Ele enfatiza que “rótulos” são dados e, portanto, podem ser úteis na área de dados de um gráfico ou figura. Mas, para evitar que a poluição atrapalhe a observação dos pontos ou das curvas de dados, pode-se destacar os pontos ou a curva com uma cor mais chamativa. Uma técnica bem sucedida nos mapas cartográficos.

Ele brinca que, ao consumirmos informações, devemos manter a mente aberta, mas não uma cabeça vazia. Também dedica um capítulo inteiro às apresentações, mostrando as inconveniências dos slides e oferecendo orientações. Ele enfatiza que apresentações Power Point não devem substituir relatórios técnicos convencionais, onde as relações de causa e efeito e as explicações são mais claras.

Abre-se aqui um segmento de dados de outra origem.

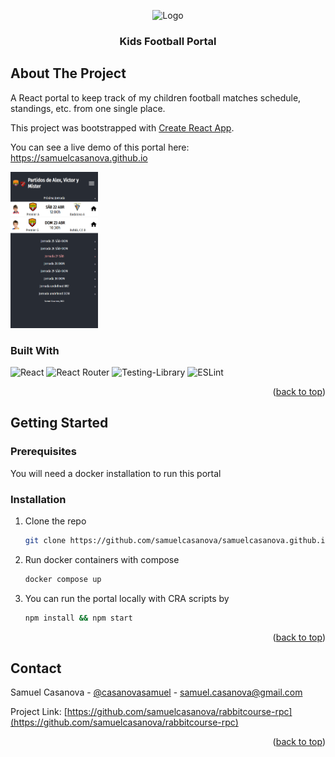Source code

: <!-- Based on https://github.com/othneildrew/Best-README-Template/blob/master/README.md -->
<!-- Improved compatibility of back to top link: See: https://github.com/othneildrew/Best-README-Template/pull/73 -->
<a name="readme-top"></a>

<!-- PROJECT LOGO -->
<div align="center">
  <img src="https://upload.wikimedia.org/wikipedia/commons/thumb/a/a7/React-icon.svg/270px-React-icon.svg.png" alt="Logo" height="80">
  <h3 align="center">Kids Football Portal</h3>
</div>

<!-- ABOUT THE PROJECT -->
## About The Project

A React portal to keep track of my children football matches schedule, standings, etc. from one single place.

This project was bootstrapped with [Create React App](https://github.com/facebook/create-react-app).

You can see a live demo of this portal here: https://samuelcasanova.github.io

<img src="https://github.com/samuelcasanova/samuelcasanova.github.io/raw/master/public/premierportalmobile.png" alt="Screenshot" height="250">

### Built With

![React](https://img.shields.io/badge/react-%2320232a.svg?style=for-the-badge&logo=react&logoColor=%2361DAFB)
![React Router](https://img.shields.io/badge/React_Router-CA4245?style=for-the-badge&logo=react-router&logoColor=white)
![Testing-Library](https://img.shields.io/badge/-TestingLibrary-%23E33332?style=for-the-badge&logo=testing-library&logoColor=white)
![ESLint](https://img.shields.io/badge/ESLint-4B3263?style=for-the-badge&logo=eslint&logoColor=white)

<p align="right">(<a href="#readme-top">back to top</a>)</p>

<!-- GETTING STARTED -->
## Getting Started

### Prerequisites

You will need a docker installation to run this portal

### Installation

1. Clone the repo
   ```sh
   git clone https://github.com/samuelcasanova/samuelcasanova.github.io
   ```
2. Run docker containers with compose
   ```sh
   docker compose up
   ```
3. You can run the portal locally with CRA scripts by
   ```sh
   npm install && npm start
   ```

<p align="right">(<a href="#readme-top">back to top</a>)</p>

<!-- CONTACT -->
## Contact

Samuel Casanova - [@casanovasamuel](https://twitter.com/casanovasamuel) - samuel.casanova@gmail.com

Project Link: [https://github.com/samuelcasanova/rabbitcourse-rpc](https://github.com/samuelcasanova/rabbitcourse-rpc)

<p align="right">(<a href="#readme-top">back to top</a>)</p>

<!-- MARKDOWN LINKS & IMAGES -->
<!-- https://www.markdownguide.org/basic-syntax/#reference-style-links -->
[react-shield]: https://img.shields.io/badge/react
[react-url]: https://react.dev/
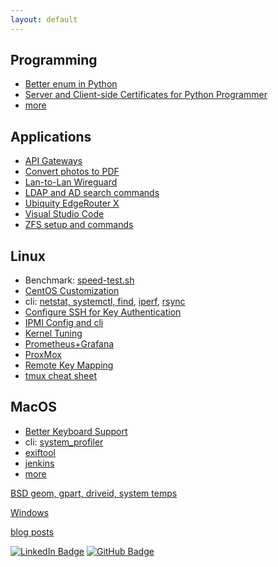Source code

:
 ```yaml
---
layout: default
---
```

## Programming

* [Better enum in Python](programming/python-string-enum.html)
* [Server and Client-side Certificates for Python
Programmer](programming/https.html)
* [more](programming/)

## Applications

* [API Gateways](api-gateways.html)
* [Convert photos to PDF](image2pdf.html)
* [Lan-to-Lan Wireguard](wireguard.html)
* [LDAP and AD search commands](ldap.html)
* [Ubiquity EdgeRouter X](ubiquity.html)
* [Visual Studio Code](dot.vscode.html)
* [ZFS setup and commands](zfs.html)

## Linux

* Benchmark: [speed-test.sh](speed-test.sh)
* [CentOS Customization](centos/)
* cli: [netstat, systemctl, find](cli.html), [iperf](iperf.html),
[rsync](rsync.html)
* [Configure SSH for Key Authentication](ssh.html)
* [IPMI Config and cli](ipmi.html)
* [Kernel Tuning](kernel-tuning.html)
* [Prometheus+Grafana](prometheus-grafana.html)
* [ProxMox](proxmox/)
* [Remote Key Mapping](remote.html)
* [tmux cheat sheet](tmux.html)

## MacOS

* [Better Keyboard Support](macos/keyboard.html)
* cli: [system_profiler](macos/cli.html)
* [exiftool](macos/exiftool.html)
* [jenkins](macos/jenkins.html)
* [more](macos/)

[BSD geom, gpart, driveid, system temps](bsd/)

[Windows](windows/)


[blog posts](posts.html)


[![LinkedIn
Badge](https://img.shields.io/badge/-asokolsky-blue?style=flat&logo=Linkedin&logoColor=white)](https://www.linkedin.com/in/asokolsky/)
[![GitHub
Badge](https://img.shields.io/badge/-asokolsky-grey?style=flat&logo=Github&logoColor=white)](https://github.com/asokolsky)
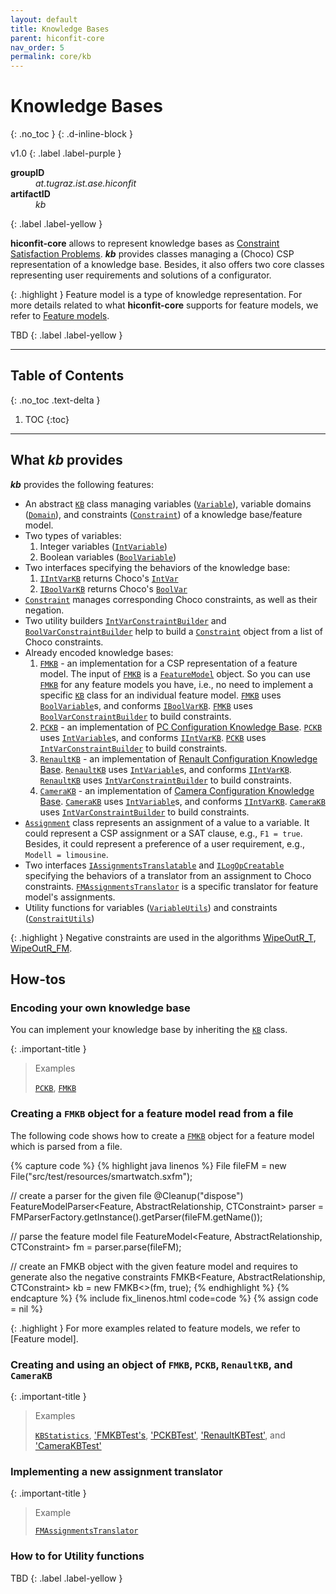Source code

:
 ```yaml
---
layout: default
title: Knowledge Bases
parent: hiconfit-core
nav_order: 5
permalink: core/kb
---
```


# Knowledge Bases
{: .no_toc }
{: .d-inline-block }

<span style = "text-transform: lowercase">v1.0</span>
{: .label .label-purple }

<dl style="width:400px;">
    <dt><strong>groupID</strong></dt>
    <dd style = "text-transform: lowercase"><em>at.tugraz.ist.ase.hiconfit</em></dd>
    <dt><strong>artifactID</strong></dt>
    <dd style = "text-transform: lowercase"><em>kb</em></dd>
</dl>{: .label .label-yellow }

**hiconfit-core** allows to represent knowledge bases as [Constraint Satisfaction Problems].
_**kb**_ provides classes managing a (Choco) CSP representation of a knowledge base.
Besides, it also offers two core classes representing user requirements and solutions of a configurator.

{: .highlight }
Feature model is a type of knowledge representation.
For more details related to what **hiconfit-core** supports for feature models, we refer to [Feature models].

TBD
{: .label .label-yellow }

---

## Table of Contents
{: .no_toc .text-delta }

1. TOC
{:toc}

---

## What _kb_ provides

_**kb**_ provides the following features:

- An abstract [`KB`] class managing variables ([`Variable`]), variable domains ([`Domain`]), and constraints ([`Constraint`]) of a knowledge base/feature model.
- Two types of variables:
    1. Integer variables ([`IntVariable`])
    2. Boolean variables ([`BoolVariable`])
- Two interfaces specifying the behaviors of the knowledge base:
    1. [`IIntVarKB`] returns Choco's [`IntVar`]
    2. [`IBoolVarKB`] returns Choco's [`BoolVar`]
- [`Constraint`] manages corresponding Choco constraints, as well as their negation.
- Two utility builders [`IntVarConstraintBuilder`] and [`BoolVarConstraintBuilder`] help to build a [`Constraint`] object from a list of Choco constraints.
- Already encoded knowledge bases:
    1. [`FMKB`] - an implementation for a CSP representation of a feature model.
    The input of [`FMKB`] is a [`FeatureModel`] object.
    So you can use [`FMKB`] for any feature models you have, i.e., no need to implement a specific [`KB`] class for an individual feature model.
    [`FMKB`] uses [`BoolVariable`]s, and conforms [`IBoolVarKB`]. [`FMKB`] uses [`BoolVarConstraintBuilder`] to build constraints.
    2. [`PCKB`] - an implementation of [PC Configuration Knowledge Base].
    [`PCKB`] uses [`IntVariable`]s, and conforms [`IIntVarKB`]. [`PCKB`] uses [`IntVarConstraintBuilder`] to build constraints.
    3. [`RenaultKB`] - an implementation of [Renault Configuration Knowledge Base].
    [`RenaultKB`] uses [`IntVariable`]s, and conforms [`IIntVarKB`]. [`RenaultKB`] uses [`IntVarConstraintBuilder`] to build constraints.
    4. [`CameraKB`] - an implementation of [Camera Configuration Knowledge Base].
    [`CameraKB`] uses [`IntVariable`]s, and conforms [`IIntVarKB`]. [`CameraKB`] uses [`IntVarConstraintBuilder`] to build constraints.
- [`Assignment`] class represents an assignment of a value to a variable.
It could represent a CSP assignment or a SAT clause, e.g., `F1 = true`.
Besides, it could represent a preference of a user requirement, e.g., `Modell = limousine`.
- Two interfaces [`IAssignmentsTranslatable`] and [`ILogOpCreatable`] specifying the behaviors of a translator from an assignment to Choco constraints.
[`FMAssignmentsTranslator`] is a specific translator for feature model's assignments.
- Utility functions for variables ([`VariableUtils`]) and constraints ([`ConstraitUtils`])

{: .highlight }
Negative constraints are used in the algorithms [WipeOutR_T], [WipeOutR_FM].

## How-tos

### Encoding your own knowledge base

You can implement your knowledge base by inheriting the [`KB`] class.

{: .important-title }
> Examples
>
> [`PCKB`], [`FMKB`]

### Creating a `FMKB` object for a feature model read from a file

The following code shows how to create a [`FMKB`] object for a feature model which is parsed from a file.

{% capture code %}
{% highlight java linenos %}
File fileFM = new File("src/test/resources/smartwatch.sxfm");

// create a parser for the given file
@Cleanup("dispose")
FeatureModelParser<Feature, AbstractRelationship<Feature>, CTConstraint>
    parser = FMParserFactory.getInstance().getParser(fileFM.getName());

// parse the feature model file
FeatureModel<Feature, AbstractRelationship<Feature>, CTConstraint>
    fm = parser.parse(fileFM);

// create an FMKB object with the given feature model and requires to generate also the negative constraints
FMKB<Feature, AbstractRelationship<Feature>, CTConstraint>
    kb = new FMKB<>(fm, true);
{% endhighlight %}
{% endcapture %}
{% include fix_linenos.html code=code %}
{% assign code = nil %}

{: .highlight }
For more examples related to feature models, we refer to [Feature model].

### Creating and using an object of `FMKB`, `PCKB`, `RenaultKB`, and `CameraKB`

{: .important-title }
> Examples
>
> [`KBStatistics`], ['FMKBTest's], ['PCKBTest'], ['RenaultKBTest'], and ['CameraKBTest']

### Implementing a new assignment translator

{: .important-title }
> Example
>
> [`FMAssignmentsTranslator`]

### How to for Utility functions

TBD
{: .label .label-yellow }

<!-- Links -->
[Feature models]: /core/fm
[Constraint Satisfaction Problems]: https://en.wikipedia.org/wiki/Constraint_satisfaction_problem

[`KB`]: https://github.com/HiConfiT/hiconfit-core/blob/main/kb-package/src/main/java/at/tugraz/ist/ase/hiconfit/kb/core/KB.java
[`Variable`]: https://github.com/HiConfiT/hiconfit-core/blob/main/kb-package/src/main/java/at/tugraz/ist/ase/hiconfit/kb/core/Variable.java
[`Domain`]: https://github.com/HiConfiT/hiconfit-core/blob/main/kb-package/src/main/java/at/tugraz/ist/ase/hiconfit/kb/core/Domain.java
[`Constraint`]: https://github.com/HiConfiT/hiconfit-core/blob/main/kb-package/src/main/java/at/tugraz/ist/ase/hiconfit/kb/core/Constraint.java

[`IntVariable`]: https://github.com/HiConfiT/hiconfit-core/blob/main/kb-package/src/main/java/at/tugraz/ist/ase/hiconfit/kb/core/IntVariable.java
[`BoolVariable`]: https://github.com/HiConfiT/hiconfit-core/blob/main/kb-package/src/main/java/at/tugraz/ist/ase/hiconfit/kb/core/BoolVariable.java
[`IIntVarKB`]: https://github.com/HiConfiT/hiconfit-core/blob/main/kb-package/src/main/java/at/tugraz/ist/ase/hiconfit/kb/core/IIntVarKB.java
[`IBoolVarKB`]: https://github.com/HiConfiT/hiconfit-core/blob/main/kb-package/src/main/java/at/tugraz/ist/ase/hiconfit/kb/core/IBoolVarKB.java
[`IntVar`]: https://choco-solver.readthedocs.io/en/latest/2_modelling.html
[`BoolVar`]: https://choco-solver.readthedocs.io/en/latest/2_modelling.html

[`IntVarConstraintBuilder`]: https://github.com/HiConfiT/hiconfit-core/blob/main/kb-package/src/main/java/at/tugraz/ist/ase/hiconfit/kb/core/builder/IntVarConstraintBuilder.java
[`BoolVarConstraintBuilder`]: https://github.com/HiConfiT/hiconfit-core/blob/main/kb-package/src/main/java/at/tugraz/ist/ase/hiconfit/kb/core/builder/BoolVarConstraintBuilder.java

[`FMKB`]: https://github.com/HiConfiT/hiconfit-core/blob/main/kb-package/src/main/java/at/tugraz/ist/ase/hiconfit/kb/fm/FMKB.java
[`FeatureModel`]: https://github.com/HiConfiT/hiconfit-core/blob/main/fm-package/src/main/java/at/tugraz/ist/ase/hiconfit/fm/core/FeatureModel.java

[`PCKB`]: https://github.com/HiConfiT/hiconfit-core/blob/main/kb-package/src/main/java/at/tugraz/ist/ase/hiconfit/kb/pc/PCKB.java
[PC Configuration Knowledge Base]: https://www.itu.dk/research/cla/externals/clib/

[`RenaultKB`]: https://github.com/HiConfiT/hiconfit-core/blob/main/kb-package/src/main/java/at/tugraz/ist/ase/hiconfit/kb/renault/RenaultKB.java
[Renault Configuration Knowledge Base]: https://www.itu.dk/research/cla/externals/clib/

[`CameraKB`]: https://github.com/HiConfiT/hiconfit-core/blob/main/kb-package/src/main/java/at/tugraz/ist/ase/hiconfit/kb/camera/CameraKB.java
[Camera Configuration Knowledge Base]: https://www.itu.dk/research/cla/externals/clib/

[`Assignment`]: https://github.com/HiConfiT/hiconfit-core/blob/main/ca-cdr-core-package/src/main/java/at/tugraz/ist/ase/hiconfit/cacdr_core/Assignment.java
[`IAssignmentsTranslatable`]: https://github.com/HiConfiT/hiconfit-core/blob/main/ca-cdr-core-package/src/main/java/at/tugraz/ist/ase/hiconfit/cacdr_core/translator/IAssignmentsTranslatable.java
[`ILogOpCreatable`]: https://github.com/HiConfiT/hiconfit-core/blob/main/ca-cdr-core-package/src/main/java/at/tugraz/ist/ase/hiconfit/cacdr_core/translator/ILogOpCreatable.java
[`FMAssignmentsTranslator`]: https://github.com/HiConfiT/hiconfit-core/blob/main/ca-cdr-core-package/src/main/java/at/tugraz/ist/ase/hiconfit/cacdr_core/translator/fm/FMAssignmentsTranslator.java
[`VariableUtils`]: https://github.com/HiConfiT/hiconfit-core/blob/main/kb-package/src/main/java/at/tugraz/ist/ase/hiconfit/common/VariableUtils.java
[`ConstraitUtils`]: https://github.com/HiConfiT/hiconfit-core/blob/main/kb-package/src/main/java/at/tugraz/ist/ase/hiconfit/common/ConstraintUtils.java

[WipeOutR_T]: /core/ca-cdr
[WipeOutR_FM]: /core/ca-cdr

[`KBStatistics`]: https://github.com/HiConfiT/KBStatistics/blob/main/src/main/java/at/tugraz/ist/ase/hiconfit/KBStatistics.java
['FMKBTest's]: https://github.com/HiConfiT/hiconfit-core/tree/main/kb-package/src/test/java/at/tugraz/ist/ase/hiconfit/kb/fm
['PCKBTest']: https://github.com/HiConfiT/hiconfit-core/tree/main/kb-package/src/test/java/at/tugraz/ist/ase/hiconfit/kb/pc
['RenaultKBTest']: https://github.com/HiConfiT/hiconfit-core/tree/main/kb-package/src/test/java/at/tugraz/ist/ase/hiconfit/kb/renault/RenaultKBTest.java
['CameraKBTest']: https://github.com/HiConfiT/hiconfit-core/tree/main/kb-package/src/test/java/at/tugraz/ist/ase/hiconfit/kb/camera/CameraKBTest.java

Os estudos controlados são prospectivos: uma possível rejeição causa-efeito é identificada, uma intervenção feita, resultados futuros observados. Em contraste, as evidências de muitos fenômenos – clima, política, geologia, economia, história da arte, negócios – vêm em grande parte de observações retrospectivas e não experimentais. Em tais estudos posteriores, pesquisadores e apresentadores têm muitas oportunidades de decidir o que conta como evidência relevante, que também são oportunidades excelentes para escolher a dedo o que é conveniente.

Listas apresentam apenas três relações lógicas:

  • Temporal (primeira, segunda, etc.)
  • Importância (mais importante, segunda mais importante, etc.)
  • Itens relacionados de algum modo; mas não especifica como.

As análises de indicadores estão, de algum modo, associadas às relações de causa e efeito.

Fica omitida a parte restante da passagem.